* [Exercise aim]:
Give back each line of the data exactly.

* [Data excerpts]:
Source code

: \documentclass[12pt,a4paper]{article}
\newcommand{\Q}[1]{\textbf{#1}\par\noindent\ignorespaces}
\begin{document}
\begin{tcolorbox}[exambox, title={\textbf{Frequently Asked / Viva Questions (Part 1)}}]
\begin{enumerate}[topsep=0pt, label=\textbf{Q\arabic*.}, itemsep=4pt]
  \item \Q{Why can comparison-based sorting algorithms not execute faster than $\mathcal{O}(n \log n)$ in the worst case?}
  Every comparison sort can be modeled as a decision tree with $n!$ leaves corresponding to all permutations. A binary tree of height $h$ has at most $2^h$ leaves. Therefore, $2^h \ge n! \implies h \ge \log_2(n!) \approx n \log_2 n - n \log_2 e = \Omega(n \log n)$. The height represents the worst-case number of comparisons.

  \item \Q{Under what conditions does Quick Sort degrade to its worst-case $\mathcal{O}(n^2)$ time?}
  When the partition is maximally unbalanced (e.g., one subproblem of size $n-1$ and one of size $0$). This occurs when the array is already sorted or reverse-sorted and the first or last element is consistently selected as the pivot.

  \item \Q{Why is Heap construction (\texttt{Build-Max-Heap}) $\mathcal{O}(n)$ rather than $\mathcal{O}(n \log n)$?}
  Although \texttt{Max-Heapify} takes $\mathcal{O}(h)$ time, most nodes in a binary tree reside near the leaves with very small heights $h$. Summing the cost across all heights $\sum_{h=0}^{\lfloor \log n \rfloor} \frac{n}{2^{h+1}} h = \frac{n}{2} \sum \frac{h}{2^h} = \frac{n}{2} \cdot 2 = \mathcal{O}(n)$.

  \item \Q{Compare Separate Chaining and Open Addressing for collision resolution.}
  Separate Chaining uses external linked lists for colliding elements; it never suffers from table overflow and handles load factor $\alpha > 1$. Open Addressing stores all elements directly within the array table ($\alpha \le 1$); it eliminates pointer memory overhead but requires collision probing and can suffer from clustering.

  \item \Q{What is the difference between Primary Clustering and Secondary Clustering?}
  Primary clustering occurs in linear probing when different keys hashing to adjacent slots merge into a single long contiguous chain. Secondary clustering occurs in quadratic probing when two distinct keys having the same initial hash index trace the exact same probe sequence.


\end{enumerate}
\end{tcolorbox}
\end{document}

* [Task response]:
Source code

: \documentclass[12pt,a4paper]{article}
\newcommand{\Q}[1]{\textbf{#1}\par\noindent\ignorespaces}
\begin{document}
\begin{tcolorbox}[exambox, title={\textbf{Frequently Asked / Viva Questions (Part 1)}}]
\begin{enumerate}[topsep=0pt, label=\textbf{Q\arabic*.}, itemsep=4pt]
  \item \Q{Why can comparison-based sorting algorithms not execute faster than $\mathcal{O}(n \log n)$ in the worst case?}
  Every comparison sort can be modeled as a decision tree with $n!$ leaves corresponding to all permutations. A binary tree of height $h$ has at most $2^h$ leaves. Therefore, $2^h \ge n! \implies h \ge \log_2(n!) \approx n \log_2 n - n \log_2 e = \Omega(n \log n)$. The height represents the worst-case number of comparisons.

  \item \Q{Under what conditions does Quick Sort degrade to its worst-case $\mathcal{O}(n^2)$ time?}
  When the partition is maximally unbalanced (e.g., one subproblem of size $n-1$ and one of size $0$). This occurs when the array is already sorted or reverse-sorted and the first or last element is consistently selected as the pivot.

  \item \Q{Why is Heap construction (\texttt{Build-Max-Heap}) $\mathcal{O}(n)$ rather than $\mathcal{O}(n \log n)$?}
  Although \texttt{Max-Heapify} takes $\mathcal{O}(h)$ time, most nodes in a binary tree reside near the leaves with very small heights $h$. Summing the cost across all heights $\sum_{h=0}^{\lfloor \log n \rfloor} \frac{n}{2^{h+1}} h = \frac{n}{2} \sum \frac{h}{2^h} = \frac{n}{2} \cdot 2 = \mathcal{O}(n)$.

  \item \Q{Compare Separate Chaining and Open Addressing for collision resolution.}
  Separate Chaining uses external linked lists for colliding elements; it never suffers from table overflow and handles load factor $\alpha > 1$. Open Addressing stores all elements directly within the array table ($\alpha \le 1$); it eliminates pointer memory overhead but requires collision probing and can suffer from clustering.

  \item \Q{What is the difference between Primary Clustering and Secondary Clustering?}
  Primary clustering occurs in linear probing when different keys hashing to adjacent slots merge into a single long contiguous chain. Secondary clustering occurs in quadratic probing when two distinct keys having the same initial hash index trace the exact same probe sequence.


\end{enumerate}
\end{tcolorbox}
\end{document}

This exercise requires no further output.